Psychonauts 2, like its predecessor, is a 3D platformer, which sees the player completing a series of levels while collecting various items scattered throughout each one. But what makes Psychonauts stand out is its amazing gimmick: each level takes place in the mind of a different character. This creates an excellent marriage of gameplay and story for players to experience.
The moment-to-moment gameplay of Psychonauts 2 is everything it should be as a modern-day platformer. The controls are tight and responsive. In my seventeen hours of play, not once did a mistake feel like the game’s fault and not my own. That’s a high compliment, as a game like Psychonauts 2 practically lives or dies by its controls. I expected the platforming to be great, and it is; jumping around as the protagonist Raz feels awesome. The real worry for me was the combat. And while platforming is where the game truly shines, the combat was better than I expected. I was skeptical of the game’s ability to deliver combat as it isn’t the focus of the game, but it didn’t feel shoe-horned in. Learning how to use Raz’s vast arsenal of abilities to efficiently take down waves of enemies was fun, and the battling never outstayed its welcome. Aforementioned abilities are used interestingly. Raz eventually gains a power called the “Time Bubble,” which is used to stop moving platforms but also to fight extremely fast enemies. Another ability, called “Clairvoyance” allows Raz to see through the eyes of other characters. What’s awesome about this is that each character sees Raz as a unique hand-drawn sprite based on how they view him. It’s an excellent, subtle mode of developing the supporting cast.

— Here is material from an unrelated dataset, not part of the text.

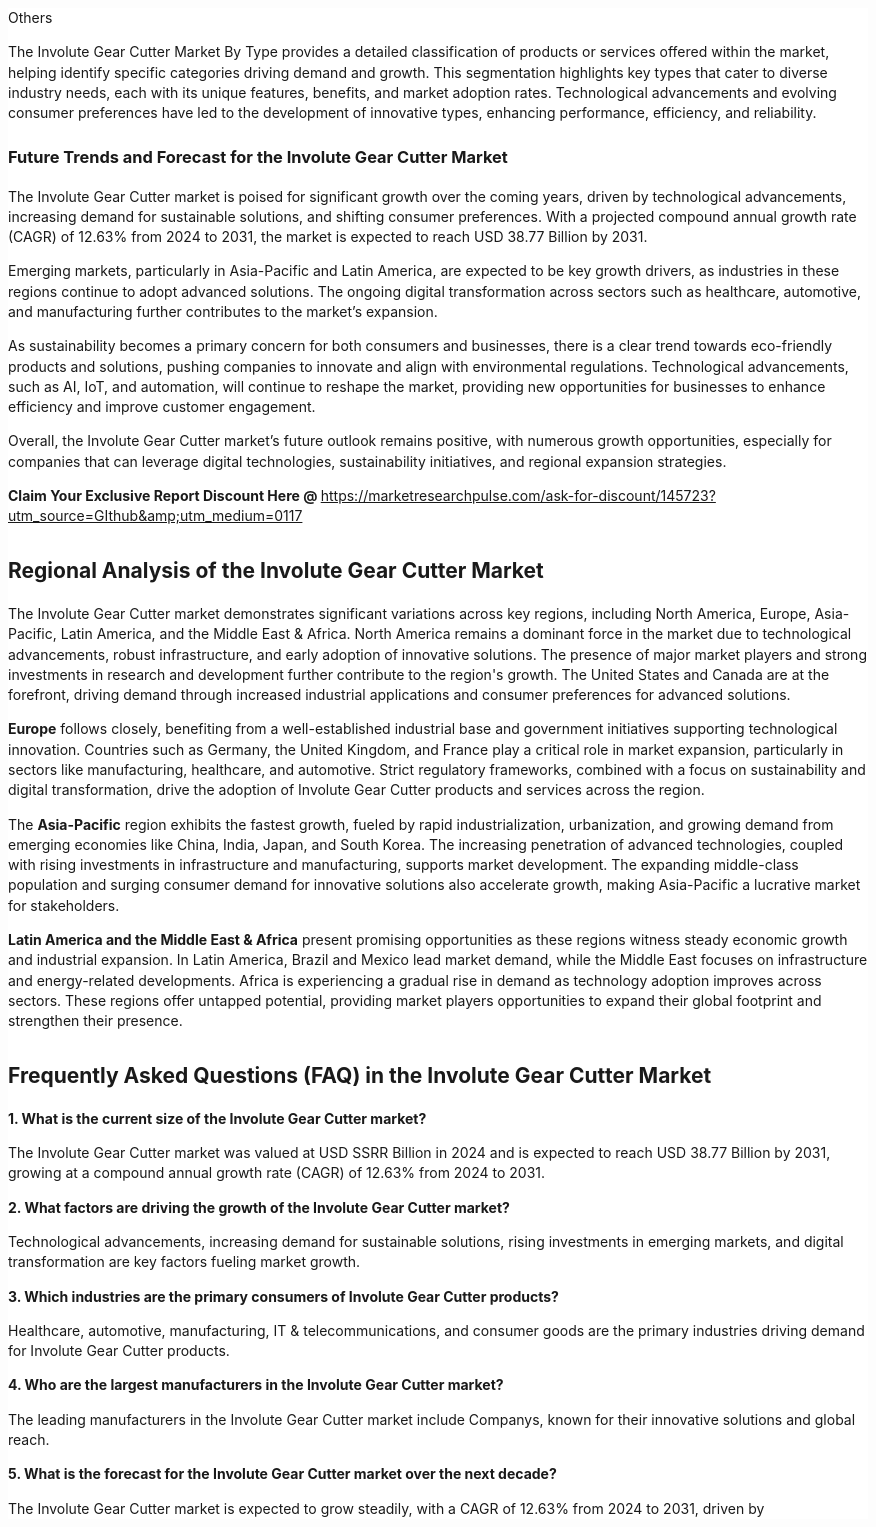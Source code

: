 Others</li></ul><p>The Involute Gear Cutter Market By Type provides a detailed classification of products or services offered within the market, helping identify specific categories driving demand and growth. This segmentation highlights key types that cater to diverse industry needs, each with its unique features, benefits, and market adoption rates. Technological advancements and evolving consumer preferences have led to the development of innovative types, enhancing performance, efficiency, and reliability.</p><h3>Future Trends and Forecast for the Involute Gear Cutter Market</h3><p>The Involute Gear Cutter market is poised for significant growth over the coming years, driven by technological advancements, increasing demand for sustainable solutions, and shifting consumer preferences. With a projected compound annual growth rate (CAGR) of 12.63% from 2024 to 2031, the market is expected to reach USD 38.77 Billion by 2031.</p><p>Emerging markets, particularly in Asia-Pacific and Latin America, are expected to be key growth drivers, as industries in these regions continue to adopt advanced solutions. The ongoing digital transformation across sectors such as healthcare, automotive, and manufacturing further contributes to the market&rsquo;s expansion.</p><p>As sustainability becomes a primary concern for both consumers and businesses, there is a clear trend towards eco-friendly products and solutions, pushing companies to innovate and align with environmental regulations. Technological advancements, such as AI, IoT, and automation, will continue to reshape the market, providing new opportunities for businesses to enhance efficiency and improve customer engagement.</p><p>Overall, the Involute Gear Cutter market&rsquo;s future outlook remains positive, with numerous growth opportunities, especially for companies that can leverage digital technologies, sustainability initiatives, and regional expansion strategies.</p><p><strong>Claim Your Exclusive Report Discount Here @ </strong><a href="https://marketresearchpulse.com/ask-for-discount/145723?utm_source=GIthub&amp;utm_medium=0117">https://marketresearchpulse.com/ask-for-discount/145723?utm_source=GIthub&amp;utm_medium=0117</a></p><h2><strong>Regional Analysis of the Involute Gear Cutter Market</strong></h2><p>The Involute Gear Cutter market demonstrates significant variations across key regions, including North America, Europe, Asia-Pacific, Latin America, and the Middle East &amp; Africa. North America remains a dominant force in the market due to technological advancements, robust infrastructure, and early adoption of innovative solutions. The presence of major market players and strong investments in research and development further contribute to the region's growth. The United States and Canada are at the forefront, driving demand through increased industrial applications and consumer preferences for advanced solutions.</p><p><strong>Europe</strong> follows closely, benefiting from a well-established industrial base and government initiatives supporting technological innovation. Countries such as Germany, the United Kingdom, and France play a critical role in market expansion, particularly in sectors like manufacturing, healthcare, and automotive. Strict regulatory frameworks, combined with a focus on sustainability and digital transformation, drive the adoption of Involute Gear Cutter products and services across the region.</p><p>The <strong>Asia-Pacific</strong> region exhibits the fastest growth, fueled by rapid industrialization, urbanization, and growing demand from emerging economies like China, India, Japan, and South Korea. The increasing penetration of advanced technologies, coupled with rising investments in infrastructure and manufacturing, supports market development. The expanding middle-class population and surging consumer demand for innovative solutions also accelerate growth, making Asia-Pacific a lucrative market for stakeholders.</p><p><strong>Latin America and the Middle East &amp; Africa</strong> present promising opportunities as these regions witness steady economic growth and industrial expansion. In Latin America, Brazil and Mexico lead market demand, while the Middle East focuses on infrastructure and energy-related developments. Africa is experiencing a gradual rise in demand as technology adoption improves across sectors. These regions offer untapped potential, providing market players opportunities to expand their global footprint and strengthen their presence.</p><h2><strong>Frequently Asked Questions (FAQ) in the Involute Gear Cutter Market</strong></h2><p><strong>1. What is the current size of the Involute Gear Cutter market?</strong></p><p>The Involute Gear Cutter market was valued at USD SSRR Billion in 2024 and is expected to reach USD 38.77 Billion by 2031, growing at a compound annual growth rate (CAGR) of 12.63% from 2024 to 2031.</p><p><strong>2. What factors are driving the growth of the Involute Gear Cutter market?</strong></p><p>Technological advancements, increasing demand for sustainable solutions, rising investments in emerging markets, and digital transformation are key factors fueling market growth.</p><p><strong>3. Which industries are the primary consumers of Involute Gear Cutter products?</strong></p><p>Healthcare, automotive, manufacturing, IT &amp; telecommunications, and consumer goods are the primary industries driving demand for Involute Gear Cutter products.</p><p><strong>4. Who are the largest manufacturers in the Involute Gear Cutter market?</strong></p><p>The leading manufacturers in the Involute Gear Cutter market include Companys, known for their innovative solutions and global reach.</p><p><strong>5. What is the forecast for the Involute Gear Cutter market over the next decade?</strong></p><p>The Involute Gear Cutter market is expected to grow steadily, with a CAGR of 12.63% from 2024 to 2031, driven by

Speaking of which, the supporting cast is extremely important, as most of the game takes place within the minds of other characters. Psychonauts 2 occurs largely inside the minds of Psychic Six, who are renowned heroes but, in earning that status, become survivors of a long-past tragedy. The game explores topics such as PTSD, addiction, and loss. While some of this is done explicitly, a lot is done through the environments. My favorite example is a level called “Bob’s Bottles,” in which the player travels through various places contained in bottles and encounters inebriated characters with slurred speech and horrible breath— not-so-subtle symbols of alcoholism. The enemies in the game include Censors, which block out thoughts that ‘don’t belong,’ Panic Attacks, Doubts, and many other mental conditions—what’s cool about them is the selection of enemies changes depending on whose mind the player is in. Keeping an eye out for certain enemies tells the player more about whatever character they are exploring. On top of this, the game features many different collectables, including Memory Vaults, which show slideshows of repressed memories from the character’s past. Learning more about the story is up to the player, and forces them to make inferences about what they are seeing and put the pieces together in a very satisfying way.

Despite the heavy subject matter, Psychonauts 2 is a funny game. The jokes actually landed for me on many occasions with subtle unexpected quips and jabs that I found humorous. The humor is supported by the excellent performances from a stellar voice cast, including Richard Steven Horvitz voicing protagonist Raz (also the voice of Zim in Invader Zim among other roles), Elijah Wood, Jack Black, and many other extremely talented voice actors, who all have excellent delivery. It was seldom that a line felt forced; the dialogue was natural andamusing. The writing, still, never laughs at mental illness. Despite all the wacky situations the characters end up in, mental illness is never the butt of the joke. It would’ve been very easy to laugh at the characters’ illness-fueled mannerisms, but instead Psychonauts treats them with the respect they deserve, and I admire the game for that. It is also able to produce some real emotional moments, which I won’t spoil. My one critique might be that some of the portrayals of mental illness are a bit oversimplified, but the game still does a lot right.

Overall, Psychonauts 2 is a unique gameplay experience. It masterfully combines tight platforming with interesting levels and a diverse cast of characters, which remain grounded despite the humour. It sheds light on a subject rarely touched on in the games industry, especially not in a big-budget AAA release. If you enjoy platformers, strong narratives, and/or more graphically stylized games, then you owe it to yourself to check out Psychonauts 2.

Psychonauts 2 is available on PC, Xbox One, Xbox Series X/S, and Playstation 4 for a retail price of $59.99. It is available on Xbox Game Pass as well.